Samba (2015; d. Olivier Nakache, Eric Toledano).
May be offensive to some since it treats the hot-topic of immigration in France with a light slapstick touch. The reason to see it is the charm and star power of Omar Sy. My review at Rogerebert.com.
Fast and Furious: Tokyo Drift (2006; d. Justin Lin).
In the midst of a re-watch of the whole series, which I love to death. Also: can someone please teach me how to do the Tokyo Drift? Even though my car is a Hyundai, used as a punchline in the film? I need to know how to do it.
A Gay Girl in Damascus: The Amina Profile (2015; d. Sophie Deraspe).
Fascinating documentary about the recent Internet hoax that dominated world news for a week. My review at Rogerebert.com.
Supernatural, Season 2, Episode 17, “Heart” (2007; d. Kim Manners).
I told you June was rough. I needed to watch “Heart” AGAIN in order to get into the re-cap. I was moving in slow motion in June, beat up and upset.
Magic Mike XXL (2015; d. Gregory Jacobs).
Fourth time. My sister and I snuck away on our vacation to see a matinee. We were the only ones in a huge theatre. It was a private screening. We had a BLAST.
I, Confess (1953; d. Alfred Hitchcock).
Montgomery Clift as the priest caught up in a situation beyond his control. Karl Malden as the determined police detective. Beautifully shot, of course. Stunning black-and-white.

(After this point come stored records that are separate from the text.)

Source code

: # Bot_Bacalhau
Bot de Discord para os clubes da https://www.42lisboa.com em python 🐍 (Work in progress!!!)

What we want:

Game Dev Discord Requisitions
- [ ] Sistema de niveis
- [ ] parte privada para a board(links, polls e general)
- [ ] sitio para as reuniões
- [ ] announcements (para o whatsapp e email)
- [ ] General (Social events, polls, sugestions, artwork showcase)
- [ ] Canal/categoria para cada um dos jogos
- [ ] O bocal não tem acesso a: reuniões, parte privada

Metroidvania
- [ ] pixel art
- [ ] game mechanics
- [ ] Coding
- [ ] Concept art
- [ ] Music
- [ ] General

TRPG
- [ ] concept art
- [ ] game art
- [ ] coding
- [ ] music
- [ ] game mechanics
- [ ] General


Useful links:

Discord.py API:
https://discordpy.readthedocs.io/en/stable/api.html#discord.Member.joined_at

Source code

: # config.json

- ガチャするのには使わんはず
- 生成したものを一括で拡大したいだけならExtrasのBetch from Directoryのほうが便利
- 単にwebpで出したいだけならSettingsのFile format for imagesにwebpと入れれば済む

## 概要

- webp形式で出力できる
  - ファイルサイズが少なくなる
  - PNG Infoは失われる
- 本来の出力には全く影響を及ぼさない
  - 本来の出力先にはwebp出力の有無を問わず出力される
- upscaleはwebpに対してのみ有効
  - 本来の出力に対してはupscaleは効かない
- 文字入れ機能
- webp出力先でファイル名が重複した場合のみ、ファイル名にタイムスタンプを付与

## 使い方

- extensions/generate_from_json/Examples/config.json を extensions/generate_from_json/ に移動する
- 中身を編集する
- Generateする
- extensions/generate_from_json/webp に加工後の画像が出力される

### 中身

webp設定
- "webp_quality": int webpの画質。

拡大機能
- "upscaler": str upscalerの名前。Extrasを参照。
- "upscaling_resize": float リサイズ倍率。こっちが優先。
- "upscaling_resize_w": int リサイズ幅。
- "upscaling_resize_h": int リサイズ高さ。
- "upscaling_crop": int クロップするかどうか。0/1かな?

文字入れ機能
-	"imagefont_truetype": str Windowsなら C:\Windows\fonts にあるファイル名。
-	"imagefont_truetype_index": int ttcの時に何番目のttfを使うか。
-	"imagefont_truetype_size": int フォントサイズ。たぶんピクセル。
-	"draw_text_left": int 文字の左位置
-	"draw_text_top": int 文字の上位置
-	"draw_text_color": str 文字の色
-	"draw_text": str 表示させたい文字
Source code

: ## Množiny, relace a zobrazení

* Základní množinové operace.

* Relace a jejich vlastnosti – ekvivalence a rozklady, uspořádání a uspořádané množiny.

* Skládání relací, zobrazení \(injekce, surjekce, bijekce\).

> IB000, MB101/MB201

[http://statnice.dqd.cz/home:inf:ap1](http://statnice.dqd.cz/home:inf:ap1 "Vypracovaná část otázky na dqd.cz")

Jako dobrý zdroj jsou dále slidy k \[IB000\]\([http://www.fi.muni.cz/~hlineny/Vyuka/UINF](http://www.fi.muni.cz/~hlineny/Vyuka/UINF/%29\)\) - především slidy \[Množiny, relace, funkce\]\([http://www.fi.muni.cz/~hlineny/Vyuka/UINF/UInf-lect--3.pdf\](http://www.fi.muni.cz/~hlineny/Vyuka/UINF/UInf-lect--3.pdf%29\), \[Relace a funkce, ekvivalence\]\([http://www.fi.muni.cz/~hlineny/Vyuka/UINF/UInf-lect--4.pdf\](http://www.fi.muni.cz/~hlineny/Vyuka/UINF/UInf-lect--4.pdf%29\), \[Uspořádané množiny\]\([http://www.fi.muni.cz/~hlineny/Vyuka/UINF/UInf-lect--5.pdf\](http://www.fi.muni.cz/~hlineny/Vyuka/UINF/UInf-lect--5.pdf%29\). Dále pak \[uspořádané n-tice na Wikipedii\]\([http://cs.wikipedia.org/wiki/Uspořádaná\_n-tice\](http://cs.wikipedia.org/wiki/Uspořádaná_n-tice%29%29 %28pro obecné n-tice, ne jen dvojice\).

The Innocents (1961; d. Jack Clayton).
How had I never seen this unbelievably creepy and upsetting movie, based on Henry James’ The Turn of the Screw? Deborah Kerr always said this was her finest performance, and now I can see why. Gorgeously filmed. Scary as hell. Psychologically unstable.
The X-Files, Season 8, Episode 18, “Vienen” (2001; d. Rod Hardy).
Inquiring minds want to know: Did they really film this on a real oil rig? It looks like they did.
The X-Files, Season 8, Episode 19, “Alone” (2001; d. Frank Spotnitz).
Scully goes on maternity leave. Doggett gets a new partner, who seems pretty meta: a “fan” of Mulder and Scully. It’s weird: Scully and Mulder are exiting the series sort of. I loved the final scene, though, with the two of them bickering about whether or not they saw a spaceship.
The X-Files, Season 8, Episode 20, “Essence” (2001; d. Kim Manners).
Frances Fisher as the creepy baby-nurse! Scully’s due date approaches. And naturally the government is involved.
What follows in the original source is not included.